I’m telling this story to contextualize my own feminist ideology. I have always believed that women are strong, capable, and awesome. I knew that I could do anything that I put my mind to, and I always imaged that I would find my future self being totally independent, successful, and in some interesting, rewarding career. But…
I met my fiancĂ© Matt when I was eighteen. I am now twenty four, and we have been together ever since (that’s six, long years, people) and will be married on May 7, 2011(yay!). I will also finish my master’s degree in English exactly one week before we wed (thanks, mom). I am thrilled to spend my life with Matt, but our engagement has been challenging for me because it is taking me down a very different road than the one I imagined as a girl. I’m having to wrap my mind around a lot of big issues that have nothing to do with flowers or dresses or cake flavors (although I’m dealing with those too).
Matt will be the bread winner of our family because, let’s face it, America just doesn’t really prioritize its teachers, and he’s an electrical engineer. Therefore, when we move from our little college town, it will be to wherever Matt finds the best job. I am also choosing not to go for my ph.d right now because our mini-family needs the flexibility of being able to relocate anywhere.
And here’s the kicker: I recently realized that I really want a baby sooner rather than later now that I have found the person with whom I want to raise it.
With that shocker comes other, still more mind-spinning realizations. I know that, if possible, I want to be with our child during its early years which means staying home from work for a year or two. That puts me square into Mad Men territory, folks and seriously challenges my ideas about what a modern woman should be and do. I can’t be a housewife, dammit! I’m a feminist who went to a women’s college and is writing a paper on Jeanette Winterson’s application of second and third wave feminism for my Irish women’s lit class this semester.
I’ve cried a lot and have felt so conflicted over what being a wife and a feminist woman means to me.

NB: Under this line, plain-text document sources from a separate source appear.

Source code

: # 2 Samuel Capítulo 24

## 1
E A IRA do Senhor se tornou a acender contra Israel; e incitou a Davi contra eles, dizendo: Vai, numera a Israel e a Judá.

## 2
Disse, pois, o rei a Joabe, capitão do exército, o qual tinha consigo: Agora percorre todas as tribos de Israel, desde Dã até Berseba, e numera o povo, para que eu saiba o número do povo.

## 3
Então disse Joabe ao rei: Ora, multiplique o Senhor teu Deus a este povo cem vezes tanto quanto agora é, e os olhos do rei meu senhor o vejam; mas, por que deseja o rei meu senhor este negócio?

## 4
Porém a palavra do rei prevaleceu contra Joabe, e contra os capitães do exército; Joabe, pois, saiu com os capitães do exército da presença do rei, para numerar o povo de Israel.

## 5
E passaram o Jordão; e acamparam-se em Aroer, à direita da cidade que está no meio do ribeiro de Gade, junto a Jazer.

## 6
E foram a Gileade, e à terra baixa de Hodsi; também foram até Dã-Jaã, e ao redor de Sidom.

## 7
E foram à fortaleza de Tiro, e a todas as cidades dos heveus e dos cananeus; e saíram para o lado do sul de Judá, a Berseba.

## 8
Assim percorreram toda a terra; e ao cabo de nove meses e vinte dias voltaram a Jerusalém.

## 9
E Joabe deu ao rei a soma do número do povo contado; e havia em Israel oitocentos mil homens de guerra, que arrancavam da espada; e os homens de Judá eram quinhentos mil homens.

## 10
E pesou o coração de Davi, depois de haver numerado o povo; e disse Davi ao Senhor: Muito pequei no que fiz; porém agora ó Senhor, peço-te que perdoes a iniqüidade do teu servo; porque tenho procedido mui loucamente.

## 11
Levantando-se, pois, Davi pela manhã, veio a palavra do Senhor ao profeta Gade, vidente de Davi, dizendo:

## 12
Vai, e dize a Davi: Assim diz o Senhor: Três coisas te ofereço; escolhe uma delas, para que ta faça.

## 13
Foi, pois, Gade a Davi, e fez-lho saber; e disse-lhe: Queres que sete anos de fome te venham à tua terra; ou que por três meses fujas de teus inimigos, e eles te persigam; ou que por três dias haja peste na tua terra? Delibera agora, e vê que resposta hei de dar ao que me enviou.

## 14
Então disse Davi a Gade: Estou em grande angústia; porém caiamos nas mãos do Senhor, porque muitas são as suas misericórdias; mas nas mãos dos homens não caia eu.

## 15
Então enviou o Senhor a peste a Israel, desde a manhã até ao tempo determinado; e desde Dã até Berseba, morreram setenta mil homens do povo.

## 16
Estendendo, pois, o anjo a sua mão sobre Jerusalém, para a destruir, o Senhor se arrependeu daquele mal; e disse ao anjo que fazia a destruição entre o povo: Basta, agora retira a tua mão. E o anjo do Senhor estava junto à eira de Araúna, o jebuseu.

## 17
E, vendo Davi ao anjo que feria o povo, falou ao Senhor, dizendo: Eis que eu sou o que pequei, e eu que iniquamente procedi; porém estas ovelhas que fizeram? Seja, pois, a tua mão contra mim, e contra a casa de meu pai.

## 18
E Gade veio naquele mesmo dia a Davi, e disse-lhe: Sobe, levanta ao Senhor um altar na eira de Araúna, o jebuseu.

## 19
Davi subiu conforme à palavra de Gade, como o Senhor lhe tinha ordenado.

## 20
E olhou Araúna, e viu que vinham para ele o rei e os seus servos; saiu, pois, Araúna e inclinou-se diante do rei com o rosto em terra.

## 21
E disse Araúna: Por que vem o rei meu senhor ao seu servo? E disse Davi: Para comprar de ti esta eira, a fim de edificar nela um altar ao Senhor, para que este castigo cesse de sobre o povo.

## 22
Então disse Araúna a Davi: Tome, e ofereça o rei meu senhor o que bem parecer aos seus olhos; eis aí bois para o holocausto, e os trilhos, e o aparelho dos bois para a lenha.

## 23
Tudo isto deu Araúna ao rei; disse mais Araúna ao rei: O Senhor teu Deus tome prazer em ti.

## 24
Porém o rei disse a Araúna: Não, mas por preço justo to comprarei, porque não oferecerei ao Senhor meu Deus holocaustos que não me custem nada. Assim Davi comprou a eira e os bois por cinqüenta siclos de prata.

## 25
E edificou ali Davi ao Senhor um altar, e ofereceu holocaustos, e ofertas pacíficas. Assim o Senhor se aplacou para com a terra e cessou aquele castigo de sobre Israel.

Then, I would feel so wrong and guilty for being so sad about getting married and living a life that I was in other ways passionately yearning for. It feels like I have literally been on a roller coaster ride of emotions these past seven months since getting engaged. Some days I want to walk around with my left hand acting as a banner that says, “Hey! Something incredible is happening to me!” and other days I want to sit on that hand and wear really long sleeves because I’m confused about what that attached banner really says about me.
Then this weekend I was reading an old More magazine that my mom had lying around, and in it was an article called “What the new feminists look like.” The women interviewed were between the ages of seventeen and thirty-ish, and I was blown away by how different every one of their ideas about feminism are. Why they label themselves that way, what they do to participate socially and politically, and their race, age, and ethnicity were all completely different. Yet, they were still a group. This realization helped me contextualize another experience from my week in Tennessee.

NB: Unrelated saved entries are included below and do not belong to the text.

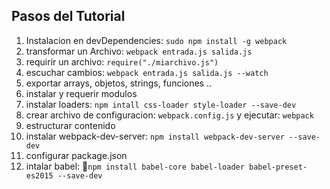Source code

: ## Pasos del Tutorial
1. Instalacion en devDependencies: `sudo npm install -g webpack`
2. transformar un Archivo: `webpack entrada.js salida.js`
3. requirir un archivo: `require("./miarchivo.js")`
4. escuchar cambios: `webpack entrada.js salida.js --watch`
5. exportar arrays, objetos, strings, funciones ..
6. instalar y requerir modulos
7. instalar loaders: `npm intall css-loader style-loader --save-dev`
8. crear archivo de configuracion: `webpack.config.js` y ejecutar: `webpack`
9. estructurar contenido
10. instalar webpack-dev-server: `npm install webpack-dev-server --save-dev`
11. configurar package.json
12. intalar babel: `npm install babel-core babel-loader babel-preset-es2015 --save-dev`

On Saturday, Mom, her two friends, and I went to lunch then shopping. One of the women is recently divorced, and the other has been married for thirty six years. Over lunch, my wedding was a topic of conversation, and this transitioned into a discussion on marriage and their differing ideas of what that means. I didn’t really see myself in any of their definitions, but what really stuck out was the sense of oneness I felt being a part of the conversation with these older women at a tiny table in a crowded restaurant. I felt like no matter what my marriage will look like, I have a voice at the table. I am entering into a club of sorts. I will be a wife, and this ties me to all the women who have filled that role before me. I felt like a woman, not a girl for the first time in my engagement period. Instead of being unsure and insecure, I felt analytical and confident. I feel like my engagement has acted as a sort of rite of passage into this new community where I am finally an adult to other women, and this was a powerful moment for me because instead of feeling like I was breaking ties to the strong, awesome women of the world, I realized that I am becoming something just as interesting, complex, and wonderful.
One of the women in the More article, Tracy Clark-Flory, said her goal is “to resist the easy narrative and think critically.” This statement resonates with me as I think about my future. The easy narrative of my life is: young woman marries early and fills stereotypical role of southern wife, but I’m resisting that. My life may look traditional, but it is the life that I am choosing and creating for myself. I am not losing anything by this choice. I am gaining happiness and a family, and that is finally starting to feel like a compromise with, not a sacrifice of, the other life I had once imagined.